Lo stilista si racconta così: «Fin da piccolissimo ho sempre avuto una passione per il blu, mi raccontano che se dovevo scegliere un oggetto, un abito, sceglievo sempre, per istinto, quello blu. Ho sempre amato giocare con i colori e quando ho cominciato a dipingere, provando a mescolarli per ottenere un blu particolare, un giorno ho trovato questo tono che poi ho adottato nelle mie collezioni. È stata, a dire il vero, la stampa, che vedendo spesso questa tonalità presente nelle mie sfilate ha cominciato a chiamarla Blu Balestra. Ora si trova un po' dovunque e ne sono molto orgoglioso». La prima volta che il Blu Balestra esordì in passerella fu nel 1958, quando il suo artefice firmò un abito a uovo tinto in una particolare tonalità di blu elettrico, che riscosse un grande successo e ammaliò all’istante la clientela estera.



Il Rosa Shocking di Elsa Schiaparelli

Nel 1936 un’italiana sconvolse e intrigò la borghesia parigina con le sue creazioni.
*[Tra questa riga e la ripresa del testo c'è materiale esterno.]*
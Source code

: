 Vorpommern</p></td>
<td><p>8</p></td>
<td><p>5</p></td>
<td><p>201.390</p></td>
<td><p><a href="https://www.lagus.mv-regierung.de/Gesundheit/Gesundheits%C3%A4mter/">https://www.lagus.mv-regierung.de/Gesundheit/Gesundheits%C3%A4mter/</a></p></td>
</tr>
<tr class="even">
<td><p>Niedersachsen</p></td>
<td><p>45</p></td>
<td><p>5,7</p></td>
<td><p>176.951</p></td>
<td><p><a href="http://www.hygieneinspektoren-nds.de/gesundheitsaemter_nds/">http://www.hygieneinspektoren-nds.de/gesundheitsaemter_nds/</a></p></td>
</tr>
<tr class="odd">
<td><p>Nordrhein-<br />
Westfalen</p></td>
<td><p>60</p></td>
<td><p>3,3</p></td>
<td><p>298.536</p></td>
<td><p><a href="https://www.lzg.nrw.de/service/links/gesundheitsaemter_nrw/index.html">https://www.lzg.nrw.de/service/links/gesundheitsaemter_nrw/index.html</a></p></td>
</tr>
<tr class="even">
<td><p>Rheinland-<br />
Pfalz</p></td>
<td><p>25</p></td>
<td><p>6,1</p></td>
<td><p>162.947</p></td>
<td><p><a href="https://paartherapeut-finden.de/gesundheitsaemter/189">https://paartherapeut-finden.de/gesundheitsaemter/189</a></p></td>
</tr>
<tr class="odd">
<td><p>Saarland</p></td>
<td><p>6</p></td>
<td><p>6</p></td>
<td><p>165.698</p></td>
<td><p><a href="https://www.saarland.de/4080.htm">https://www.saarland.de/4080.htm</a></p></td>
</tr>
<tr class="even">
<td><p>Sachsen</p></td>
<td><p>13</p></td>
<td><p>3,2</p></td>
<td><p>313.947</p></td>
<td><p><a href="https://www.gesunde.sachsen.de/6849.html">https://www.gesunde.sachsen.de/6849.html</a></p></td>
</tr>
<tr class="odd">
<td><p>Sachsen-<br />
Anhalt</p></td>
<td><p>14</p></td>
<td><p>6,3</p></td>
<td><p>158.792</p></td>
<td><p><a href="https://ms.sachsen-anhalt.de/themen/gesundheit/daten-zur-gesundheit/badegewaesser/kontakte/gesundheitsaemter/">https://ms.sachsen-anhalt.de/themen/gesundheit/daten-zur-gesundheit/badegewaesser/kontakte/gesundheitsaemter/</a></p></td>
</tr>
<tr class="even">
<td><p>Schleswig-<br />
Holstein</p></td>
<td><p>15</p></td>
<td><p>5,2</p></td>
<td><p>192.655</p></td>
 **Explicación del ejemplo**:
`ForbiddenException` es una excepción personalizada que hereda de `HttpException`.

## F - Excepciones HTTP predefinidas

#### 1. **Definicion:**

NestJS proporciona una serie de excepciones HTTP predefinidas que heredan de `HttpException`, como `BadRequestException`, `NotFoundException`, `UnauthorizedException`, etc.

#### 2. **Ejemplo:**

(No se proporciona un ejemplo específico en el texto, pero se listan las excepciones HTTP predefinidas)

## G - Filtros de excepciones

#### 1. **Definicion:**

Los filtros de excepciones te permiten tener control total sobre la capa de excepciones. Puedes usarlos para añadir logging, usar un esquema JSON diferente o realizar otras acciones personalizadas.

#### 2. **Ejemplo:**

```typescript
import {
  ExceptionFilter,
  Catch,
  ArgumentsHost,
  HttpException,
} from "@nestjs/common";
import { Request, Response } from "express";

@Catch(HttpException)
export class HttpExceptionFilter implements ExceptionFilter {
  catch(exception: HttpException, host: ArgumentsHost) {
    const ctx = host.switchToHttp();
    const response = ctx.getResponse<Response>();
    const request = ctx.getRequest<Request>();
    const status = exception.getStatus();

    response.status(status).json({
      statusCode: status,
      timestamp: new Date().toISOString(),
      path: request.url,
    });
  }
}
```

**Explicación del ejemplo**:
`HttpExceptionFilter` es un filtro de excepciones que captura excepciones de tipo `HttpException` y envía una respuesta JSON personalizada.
I vestiti di Elsa Schiaparelli erano surrealistiche provocazioni da indossare, così come il suo profumo.

La boccetta, modellata da Léonor Fini, si ispirava alle curve di Mae West ed era contenuta in una scatola nel colore brillante dei fiori della fucsia, una gradazione molto intensa di magenta. “Schiap” lo ribattezzò rosa Shocking, proprio come il profumo e divenne la sua nuance preferita, un concentrato di energia, esotismo, sfrontatezza. La portò sulle passerelle e sedusse la moda. Nella sua autobiografia (Shocking Life, 1954), Elsa Schiaparelli definì così il suo adorato Shocking pink: «Il colore mi si parò davanti agli occhi: brillante, impossibile, sfrontato, piacevole, pieno d’energia come la luce, tutti gli uccelli e i pesci del mondo; un colore proveniente dalla Cina e dal Perù, non occidentale; un colore “shocking”, puro e non diluito…».

L’Arancione di Hermès

La storia del colore iconico della griffe francese è bellissima. Era il 1945 quando Émile-Maurice Hermès, nipote del fondatore della Maison Hermès, si trovò davanti a un serio dilemma imprenditoriale: la seconda guerra mondiale aveva reso irreperibili le scatole in carta granulata color crema, simile alla pelle di cinghiale, che il marchio usava per confezionare i propri prodotti. Riuscì a trovare solo dei cartoni di un acceso color arancione, ma di necessità fece virtù: in breve tempo questa tonalità rese il marchio riconoscibile in tutto il mondo, diventandone il simbolo. Ancora oggi, se si pensa a Hermès, subito lo si collega a questo arancione raffinato, un po’ cotto, che tinge le Birkin più desiderate, gli outfit più contemporanei, foulard leggendari e allestimenti delle boutique.




Eccoci alla fine del nostro viaggio, spero con questo articolo di averti incuriosita sull'affascinante mondo che lega gli stilisti al colore.